少し離れた席に座る彼女は、そんなボクにも気づくはずはなく。
いつものように、自分の腕に顔を埋めて夢の中。
《腹の皮が張ると、目の皮がたるむ》
彼女はいつも5時間目、机に顔を伏せて眠っている。
『いっぱい食べたんですかね』
食べてる彼女を想像して、また一人で笑ってしまう。
彼女は今、何を夢見ているんだろう。
いつも教室では、花のように笑っている。
そんな顔も大好きだけど。
無防備な寝顔が一番かわいいなんて。
昼下がりの君
(そんな君に、ボクは惚れました)
(悠太夢)
02:ティータイム
「あれ?」
たまたま。
偶然。
今日は妙に喉が渇いて、でも冷蔵庫を開けても、牛乳も麦茶もなかった。
だから、夜中11時なんて、非常識な時間にコンビニに行って。
そのまま外の風に心地よさを感じ、公園に足が向いた。
見つけたのは、オレの好きな人。
「おはよ!」
「いや、今、夜ですから」
元気に挨拶してきた彼女はベンチに座って、ペットボトルのお茶を飲んでた。
「悠太くんのほうだよね。

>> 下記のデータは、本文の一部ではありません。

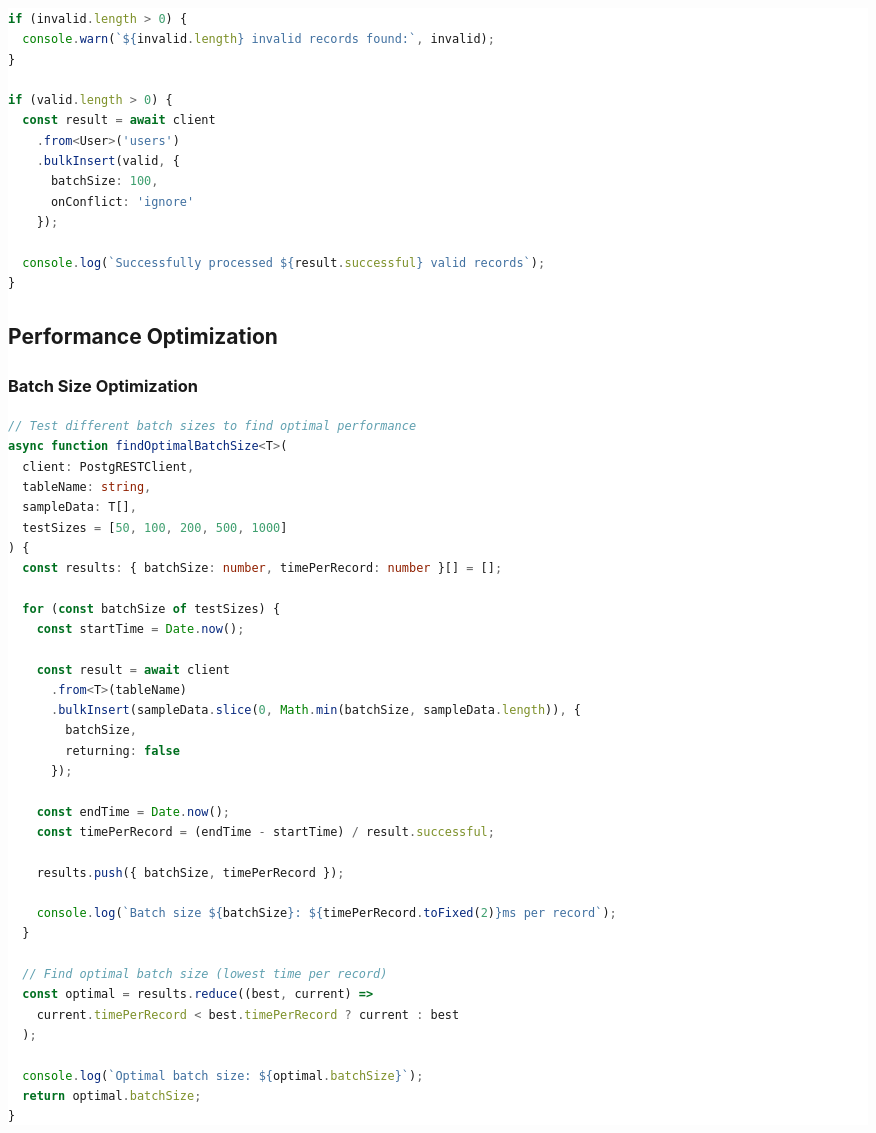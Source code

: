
 ```typescript
if (invalid.length > 0) {
  console.warn(`${invalid.length} invalid records found:`, invalid);
}

if (valid.length > 0) {
  const result = await client
    .from<User>('users')
    .bulkInsert(valid, {
      batchSize: 100,
      onConflict: 'ignore'
    });
  
  console.log(`Successfully processed ${result.successful} valid records`);
}
```

## Performance Optimization

### Batch Size Optimization

```typescript
// Test different batch sizes to find optimal performance
async function findOptimalBatchSize<T>(
  client: PostgRESTClient,
  tableName: string,
  sampleData: T[],
  testSizes = [50, 100, 200, 500, 1000]
) {
  const results: { batchSize: number, timePerRecord: number }[] = [];
  
  for (const batchSize of testSizes) {
    const startTime = Date.now();
    
    const result = await client
      .from<T>(tableName)
      .bulkInsert(sampleData.slice(0, Math.min(batchSize, sampleData.length)), {
        batchSize,
        returning: false
      });
    
    const endTime = Date.now();
    const timePerRecord = (endTime - startTime) / result.successful;
    
    results.push({ batchSize, timePerRecord });
    
    console.log(`Batch size ${batchSize}: ${timePerRecord.toFixed(2)}ms per record`);
  }
  
  // Find optimal batch size (lowest time per record)
  const optimal = results.reduce((best, current) => 
    current.timePerRecord < best.timePerRecord ? current : best
  );
  
  console.log(`Optimal batch size: ${optimal.batchSize}`);
  return optimal.batchSize;
}
```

こんな時間にどうしたの?」
「はぁ・・・喉かわいて、コンビニ行って来たんです」
「そっか、ねぇ、一緒に話さない?」
ベンチ、座んなよ
そう手招きされて、彼女の隣に座ってみた。
君とのティータイム
(真夜中の公園、ベンチでのお茶会なんて)(逢引ですか・・・?)
(要夢)
03:朝寝坊
『起きろよ!遅刻すんだろ!』
そう言おうとして、口を閉ざす。
寝顔が可愛くて、見惚れた。
「ん・・・」
『っ?!(赤面)』
じっと見てたら、小さく漏らした声と、寝返りに驚く。
ったく、オレが起こしに来るってわかってて、なんでいっつもこんなに無防備なんだ?!
いつもながら赤面してしまう。
でも、オレは起こそうとはしない。
まだ、時間に余裕がある。
ずっと朝寝坊な君でいて
(そんな姿をずっと見ていたい・・・)(ってオレは変態か!!)
(千鶴夢)
04:昼食
「ありゃ?!もう15時?!」
「うっわぁ〜、オレまだ昼飯食ってねぇわ」
「あたしも〜」
適当にオレの家でくつろいでた彼女が、時計を見て言った。
他愛もない話に夢中になって、やっと一息ついたら、いつの間に・・・!?
「千鶴〜なんか食べる??」
「手料理食べたいな!!作ってぇー!」
「はいよー」
そういって立ち上がり、キッチンに向かう君。
昼食よりも、君だった
(うわっ昼食忘れるくらい、オレってば、べ〜たぼ〜れなのねぇ・・・;)
(祐希夢)
05:オヤスミ前
「悠太〜もう寝る・・・」
「はい。おやすみなさい」
まだなにか作業をしてる悠太に声をかけて、自室に入った。
ベッドに横になって、目を瞑る。
『祐希、また明日ね!』
そう満面の笑みの君が、瞼の裏に残ってた。